Two dozen Chinese relatives of MH370 passengers stage protest
Officials have said the search, hampered by bad weather and damaged equipment, will end by December
APPTI Beijing About two dozen Chinese relatives of passengers aboard the missing Malaysia Airlines Flight 370 on Friday staged a small protest outside China's Foreign Ministry calling on governments to continue searching for the plane.
The relatives gathered outside the ministry in Beijing and demanded to see the foreign minister to submit a petition to him saying that last week's decision to suspend the search was irresponsible.
China, Australia and Malaysia announced last week that more than two-year-long hunt for the missing flight would be suspended once the current search area in the Indian Ocean has been completely scoured, something expected by the end of the year.
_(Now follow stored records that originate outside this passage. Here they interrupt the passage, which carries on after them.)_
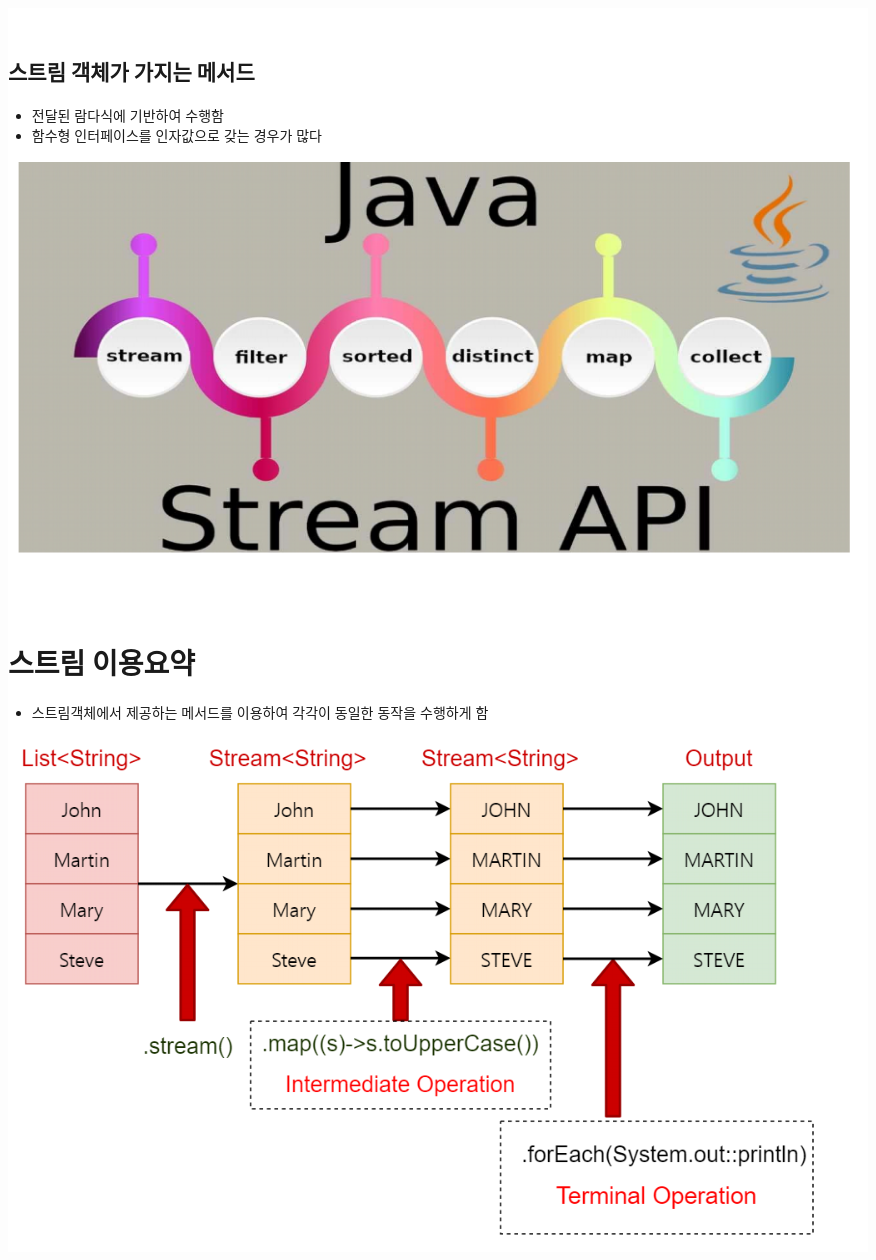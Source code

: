 

<br>

## 스트림 객체가 가지는 메서드

- 전달된 람다식에 기반하여 수행함
- 함수형 인터페이스를 인자값으로 갖는 경우가 많다

![img_3.png](img_3.png)


<br>

# 스트림 이용요약

- 스트림객체에서 제공하는 메서드를 이용하여 각각이 동일한 동작을 수행하게 함

![img_4.png](img_4.png)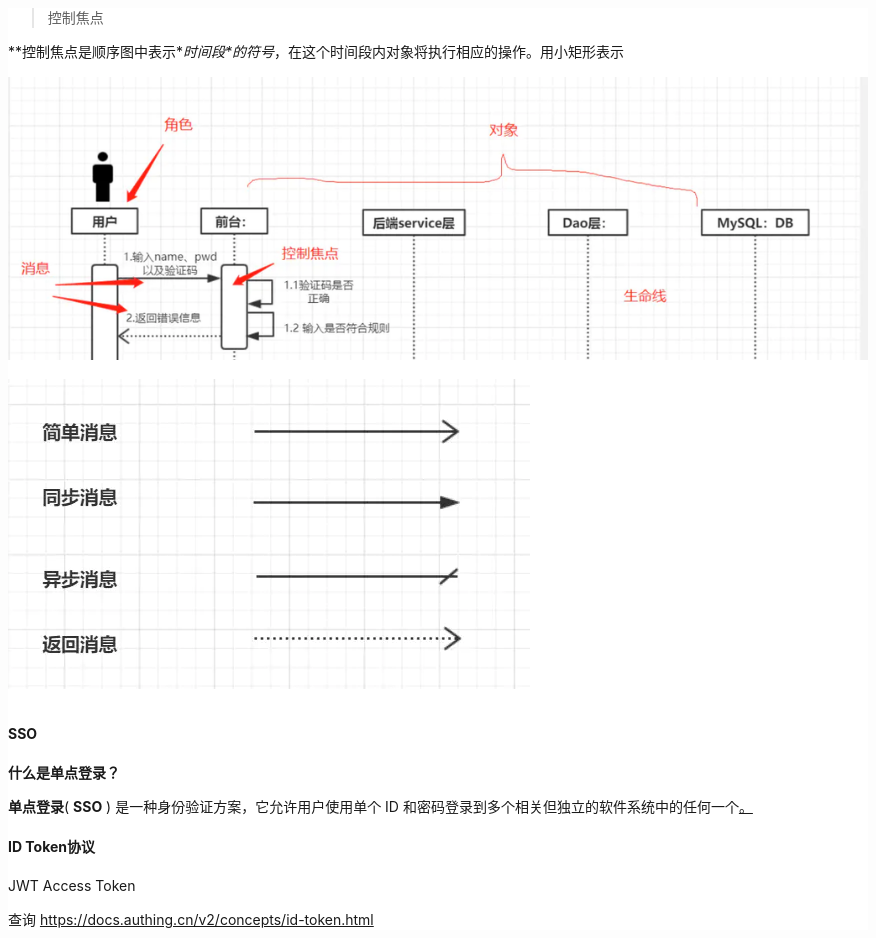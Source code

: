 

> 控制焦点

**控制焦点是顺序图中表示\**时间段\**的符号**，在这个时间段内对象将执行相应的操作。用小矩形表示

![](images\时序图.png)

![](images\时序图1.png)

##  

#### SSO

**什么是单点登录？**

**单点登录**( **SSO** ) 是一种身份验证方案，它允许用户使用单个 ID 和密码登录到多个相关但独立的软件系统中的任何一个[。](https://en.wikipedia.org/wiki/Login)

#### ID Token协议

JWT Access Token

查询   https://docs.authing.cn/v2/concepts/id-token.html
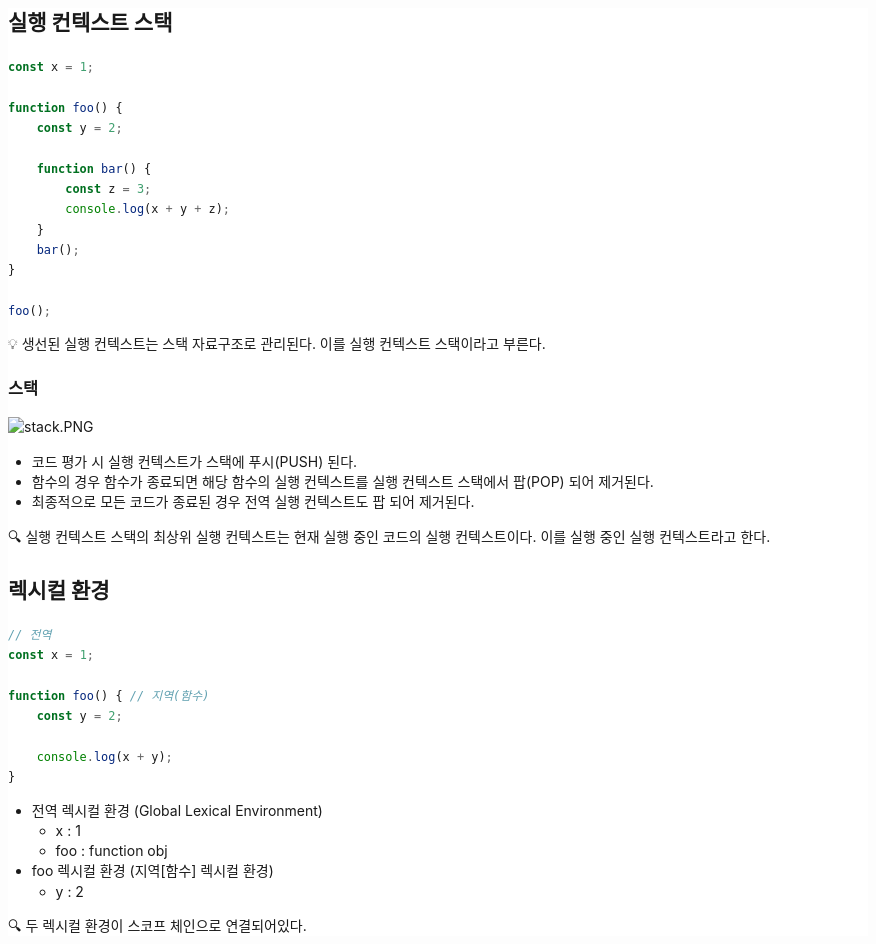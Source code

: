 ## 실행 컨텍스트 스택

```jsx
const x = 1;

function foo() {
	const y = 2;
	
	function bar() {
		const z = 3;
		console.log(x + y + z);
	}
	bar();
}

foo();
```

<aside>
💡 생선된 실행 컨텍스트는 스택 자료구조로 관리된다. 이를 실행 컨텍스트 스택이라고 부른다.

</aside>

### 스택

![stack.PNG](https://s3-us-west-2.amazonaws.com/secure.notion-static.com/e9c5d428-ffe0-4a57-9ac8-af4cdf8aa168/stack.png)

- 코드 평가 시 실행 컨텍스트가 스택에 푸시(PUSH) 된다.
- 함수의 경우 함수가 종료되면 해당 함수의 실행 컨텍스트를 실행 컨텍스트 스택에서 팝(POP) 되어 제거된다.
- 최종적으로 모든 코드가 종료된 경우 전역 실행 컨텍스트도 팝 되어 제거된다.

🔍 실행 컨텍스트 스택의 최상위 실행 컨텍스트는 현재 실행 중인 코드의 실행 컨텍스트이다. 이를 실행 중인 실행 컨텍스트라고 한다.

## 렉시컬 환경

```jsx
// 전역
const x = 1;

function foo() { // 지역(함수)
	const y = 2;

	console.log(x + y);
}
```

- 전역 렉시컬 환경 (Global Lexical Environment)
    - x : 1
    - foo : function obj
- foo 렉시컬 환경 (지역[함수] 렉시컬 환경)
    - y : 2

🔍 두 렉시컬 환경이 스코프 체인으로 연결되어있다.
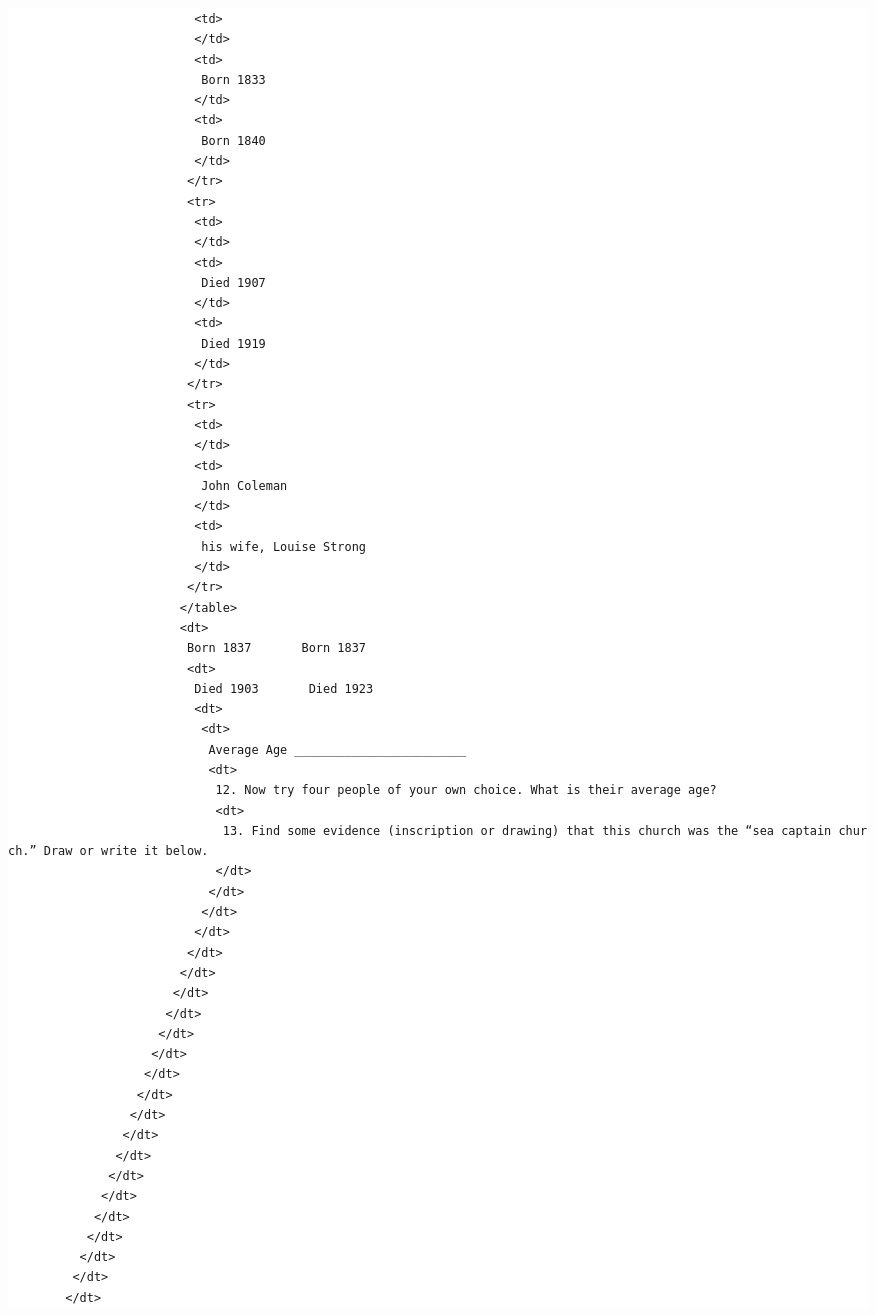                              <td>
                              </td>
                              <td>
                               Born 1833
                              </td>
                              <td>
                               Born 1840
                              </td>
                             </tr>
                             <tr>
                              <td>
                              </td>
                              <td>
                               Died 1907
                              </td>
                              <td>
                               Died 1919
                              </td>
                             </tr>
                             <tr>
                              <td>
                              </td>
                              <td>
                               John Coleman
                              </td>
                              <td>
                               his wife, Louise Strong
                              </td>
                             </tr>
                            </table>
                            <dt>
                             Born 1837       Born 1837
                             <dt>
                              Died 1903       Died 1923
                              <dt>
                               <dt>
                                Average Age ________________________
                                <dt>
                                 12. Now try four people of your own choice. What is their average age?
                                 <dt>
                                  13. Find some evidence (inscription or drawing) that this church was the “sea captain church.” Draw or write it below.
                                 </dt>
                                </dt>
                               </dt>
                              </dt>
                             </dt>
                            </dt>
                           </dt>
                          </dt>
                         </dt>
                        </dt>
                       </dt>
                      </dt>
                     </dt>
                    </dt>
                   </dt>
                  </dt>
                 </dt>
                </dt>
               </dt>
              </dt>
             </dt>
            </dt>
In Beijing, several of the relatives held up hand-written signs calling for the search to be continued and asked to meet Chinese officials involved in last week's decision.
"Since these people spent the money of Chinese tax payers to represent Chinese relatives to attend the meeting, they are obliged to see us," said Jiang Hui, whose mother was on the plane. He said that their request for a meeting had been rejected.
"We will continue to demand the meeting because we want to know the most accurate information of what was going on in that meeting" between Chinese, Australian and Malaysian officials who discussed the fate of the search, he said.
The Boeing 777 vanished on a flight from Kuala Lumpur to Beijing on March 8, 2014. It is believed to have turned back west and then south before dropping into the Indian Ocean west of Australia, where the search has been concentrated. Much of what happened to the plane remains a mystery, although many suspect that it was deliberately steered off course.
Officials have said the search, hampered by bad weather and damaged equipment, will end by December.